Now try changing the number of components K. What do you observe?

Small $K$
In [16]:
alpha_w = 1
alpha_h = 1
beta_w = 1
beta_h = 1
K = 2
W, H, KL_K1 = nmf_em(vectors, K, alpha_w, alpha_h, beta_w, beta_h, 
                     max_iter=300, compute_KL=True)

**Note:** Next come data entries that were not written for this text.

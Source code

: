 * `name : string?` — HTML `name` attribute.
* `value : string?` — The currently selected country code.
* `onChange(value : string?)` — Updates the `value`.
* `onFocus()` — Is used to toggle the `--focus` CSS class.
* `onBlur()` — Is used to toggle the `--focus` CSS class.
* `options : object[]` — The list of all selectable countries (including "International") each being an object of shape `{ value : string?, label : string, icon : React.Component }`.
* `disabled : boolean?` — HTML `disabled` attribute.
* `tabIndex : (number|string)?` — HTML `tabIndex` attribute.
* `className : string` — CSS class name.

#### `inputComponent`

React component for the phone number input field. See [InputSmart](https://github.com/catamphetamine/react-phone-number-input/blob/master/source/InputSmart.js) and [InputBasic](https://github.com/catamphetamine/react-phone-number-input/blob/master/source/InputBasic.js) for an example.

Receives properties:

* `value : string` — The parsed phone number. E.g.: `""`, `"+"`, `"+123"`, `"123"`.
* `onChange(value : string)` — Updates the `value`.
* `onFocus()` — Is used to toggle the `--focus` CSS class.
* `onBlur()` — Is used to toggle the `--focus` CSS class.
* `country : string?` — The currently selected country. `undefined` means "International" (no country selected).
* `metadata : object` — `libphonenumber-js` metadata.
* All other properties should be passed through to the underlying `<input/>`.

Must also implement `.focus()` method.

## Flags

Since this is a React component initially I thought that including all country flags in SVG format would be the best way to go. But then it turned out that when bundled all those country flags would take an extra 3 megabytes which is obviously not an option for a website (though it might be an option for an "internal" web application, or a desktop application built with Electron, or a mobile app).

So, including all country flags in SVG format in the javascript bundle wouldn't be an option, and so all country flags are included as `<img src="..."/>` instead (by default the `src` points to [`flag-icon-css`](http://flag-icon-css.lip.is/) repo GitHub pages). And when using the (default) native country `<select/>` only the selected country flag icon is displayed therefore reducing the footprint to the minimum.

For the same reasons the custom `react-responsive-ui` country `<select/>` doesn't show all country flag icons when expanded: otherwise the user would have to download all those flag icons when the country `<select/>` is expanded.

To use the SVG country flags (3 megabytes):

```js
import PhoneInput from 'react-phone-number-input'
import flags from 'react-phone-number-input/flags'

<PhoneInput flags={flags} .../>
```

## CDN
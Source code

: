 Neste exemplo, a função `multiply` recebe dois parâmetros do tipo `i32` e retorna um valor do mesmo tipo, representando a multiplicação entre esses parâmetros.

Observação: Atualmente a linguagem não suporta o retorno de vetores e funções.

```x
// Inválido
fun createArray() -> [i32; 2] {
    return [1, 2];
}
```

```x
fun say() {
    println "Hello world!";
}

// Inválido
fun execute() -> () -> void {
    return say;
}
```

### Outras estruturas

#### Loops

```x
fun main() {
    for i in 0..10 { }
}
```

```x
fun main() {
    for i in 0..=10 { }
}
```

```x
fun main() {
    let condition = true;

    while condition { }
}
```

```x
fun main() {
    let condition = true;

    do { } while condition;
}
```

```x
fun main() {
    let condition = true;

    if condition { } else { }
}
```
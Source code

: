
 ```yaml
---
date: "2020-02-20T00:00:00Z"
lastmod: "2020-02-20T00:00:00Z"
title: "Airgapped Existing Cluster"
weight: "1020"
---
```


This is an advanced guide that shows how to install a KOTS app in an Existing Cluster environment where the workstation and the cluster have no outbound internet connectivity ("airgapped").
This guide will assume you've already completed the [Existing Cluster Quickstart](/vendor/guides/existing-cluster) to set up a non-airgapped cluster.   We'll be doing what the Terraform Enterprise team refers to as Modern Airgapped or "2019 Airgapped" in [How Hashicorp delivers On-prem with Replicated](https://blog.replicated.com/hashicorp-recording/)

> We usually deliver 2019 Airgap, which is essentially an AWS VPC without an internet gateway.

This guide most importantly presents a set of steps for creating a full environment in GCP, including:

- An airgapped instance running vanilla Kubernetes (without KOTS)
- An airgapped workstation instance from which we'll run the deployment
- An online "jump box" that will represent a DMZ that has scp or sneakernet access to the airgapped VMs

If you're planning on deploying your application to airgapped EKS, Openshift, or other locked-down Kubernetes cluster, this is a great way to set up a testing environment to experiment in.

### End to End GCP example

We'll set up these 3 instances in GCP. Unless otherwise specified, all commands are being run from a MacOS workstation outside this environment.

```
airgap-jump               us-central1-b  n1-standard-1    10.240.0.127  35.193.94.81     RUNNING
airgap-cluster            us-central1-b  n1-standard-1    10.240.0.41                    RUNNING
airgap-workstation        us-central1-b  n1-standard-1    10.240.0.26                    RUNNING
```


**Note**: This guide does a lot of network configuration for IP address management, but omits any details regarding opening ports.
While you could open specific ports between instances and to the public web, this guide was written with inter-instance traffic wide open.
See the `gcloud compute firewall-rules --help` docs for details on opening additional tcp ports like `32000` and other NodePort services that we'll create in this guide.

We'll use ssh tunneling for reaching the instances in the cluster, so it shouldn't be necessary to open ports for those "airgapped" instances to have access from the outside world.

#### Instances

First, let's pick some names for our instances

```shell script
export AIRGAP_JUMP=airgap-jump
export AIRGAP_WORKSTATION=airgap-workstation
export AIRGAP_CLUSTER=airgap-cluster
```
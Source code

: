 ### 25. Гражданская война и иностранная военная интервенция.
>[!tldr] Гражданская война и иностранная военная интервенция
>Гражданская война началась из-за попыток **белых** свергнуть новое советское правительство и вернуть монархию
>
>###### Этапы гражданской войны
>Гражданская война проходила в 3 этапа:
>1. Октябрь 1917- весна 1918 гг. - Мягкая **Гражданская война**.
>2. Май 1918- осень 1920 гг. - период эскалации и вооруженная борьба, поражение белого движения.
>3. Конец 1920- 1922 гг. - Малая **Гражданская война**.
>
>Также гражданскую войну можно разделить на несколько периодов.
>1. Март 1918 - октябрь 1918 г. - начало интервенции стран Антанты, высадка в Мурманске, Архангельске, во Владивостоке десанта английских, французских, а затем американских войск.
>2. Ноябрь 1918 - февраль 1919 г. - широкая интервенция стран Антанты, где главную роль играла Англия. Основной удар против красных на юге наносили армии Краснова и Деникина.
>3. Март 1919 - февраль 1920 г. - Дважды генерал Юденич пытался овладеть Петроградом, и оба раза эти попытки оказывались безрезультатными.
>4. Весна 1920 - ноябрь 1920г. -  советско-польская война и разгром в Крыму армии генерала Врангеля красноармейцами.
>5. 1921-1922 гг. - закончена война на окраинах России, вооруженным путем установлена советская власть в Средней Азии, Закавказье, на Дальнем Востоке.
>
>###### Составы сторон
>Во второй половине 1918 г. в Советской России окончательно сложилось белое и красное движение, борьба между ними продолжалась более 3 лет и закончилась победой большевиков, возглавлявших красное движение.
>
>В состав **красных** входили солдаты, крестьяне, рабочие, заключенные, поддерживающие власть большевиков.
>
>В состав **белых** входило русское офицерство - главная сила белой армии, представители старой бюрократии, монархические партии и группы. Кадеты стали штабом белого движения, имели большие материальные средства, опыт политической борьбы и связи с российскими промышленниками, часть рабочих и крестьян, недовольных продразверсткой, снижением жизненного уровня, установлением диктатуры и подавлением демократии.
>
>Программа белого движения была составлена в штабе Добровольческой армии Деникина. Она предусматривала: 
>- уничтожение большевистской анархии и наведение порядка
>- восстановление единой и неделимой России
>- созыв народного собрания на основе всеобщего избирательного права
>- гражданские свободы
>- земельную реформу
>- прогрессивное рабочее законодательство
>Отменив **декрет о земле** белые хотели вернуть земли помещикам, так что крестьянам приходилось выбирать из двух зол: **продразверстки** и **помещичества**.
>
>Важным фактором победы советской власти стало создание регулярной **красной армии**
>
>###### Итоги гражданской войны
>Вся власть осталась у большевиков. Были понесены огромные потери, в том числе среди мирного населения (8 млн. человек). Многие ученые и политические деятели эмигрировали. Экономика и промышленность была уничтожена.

plt.figure(figsize=(6,4), facecolor='#ececec')
plt.suptitle(r'$K={}\\[4pt]\alpha_w={},\alpha_h={}\\[4pt]\beta_w={},\beta_h={}$'.format(
    K, alpha_w, alpha_h, beta_w, beta_h), fontsize=20)
for i in range(2):
    plt.subplot(1,2,i+1)
    plt.imshow(ndimage.rotate(np.reshape(W[:, i], (92, 112)), -90), cmap="gray")
    plt.axis('off')
plt.subplots_adjust(top=0.7)
plt.show()
Medium $K$
In [17]:
alpha_w = 1
alpha_h = 1
beta_w = 1
beta_h = 1
K = 50
W, H, KL_K2 = nmf_em(vectors, K, alpha_w, alpha_h, beta_w, beta_h, 
                     max_iter=300, compute_KL=True)
plot_faces(W, K, alpha_w, alpha_h, beta_w, beta_h)
Big $K$
In [18]:
alpha_w = 1
alpha_h = 1
beta_w = 1
beta_h = 1
K = 200
W, H, KL_K3 = nmf_em(vectors, K, alpha_w, alpha_h, beta_w, beta_h, 
                     max_iter=300, compute_KL=True)
plot_faces(W, K, alpha_w, alpha_h, beta_w, beta_h)
Difference of divergence
In [19]:
plt.figure(figsize=(12,7))
plt.plot(KL_K1, label='K=2')
plt.plot(KL_K2, label='K=50')
plt.plot(KL_K3, label='K=200')
plt.title('Kullback-Leibler divergence', fontsize=20)
plt.xlabel('Iterations')
plt.legend()
Out[19]:
<matplotlib.legend.Legend at 0x7ffaf040e4e0>
Comments on the influence of $K$

The choice of the number of components $K$ has obviously a huge impact on the output. When K is very small, the images of $W$ are very similar to the true faces of the dataset, but they are blurred. Then, the bigger $K$ gets, the more we have details on the different parts of the faces. With the last plot, we also note that we need more iteration when $K$ is big.

Conclusion

The choice of the Gamma parameters $\alpha_w$, $\alpha_h$, $\beta_w$ and $\beta_h$ are essential for the factorization of our matrix $V$. If they are chosen badly, we might end up with completely white or dark images in $W$. It would then be a failure for our factorization. We should try different values to find the optimal ones.

Concerning the choice of the number of components $K$, it is an arbitrary choice. It only depends on how much we want to factorize the original matrix.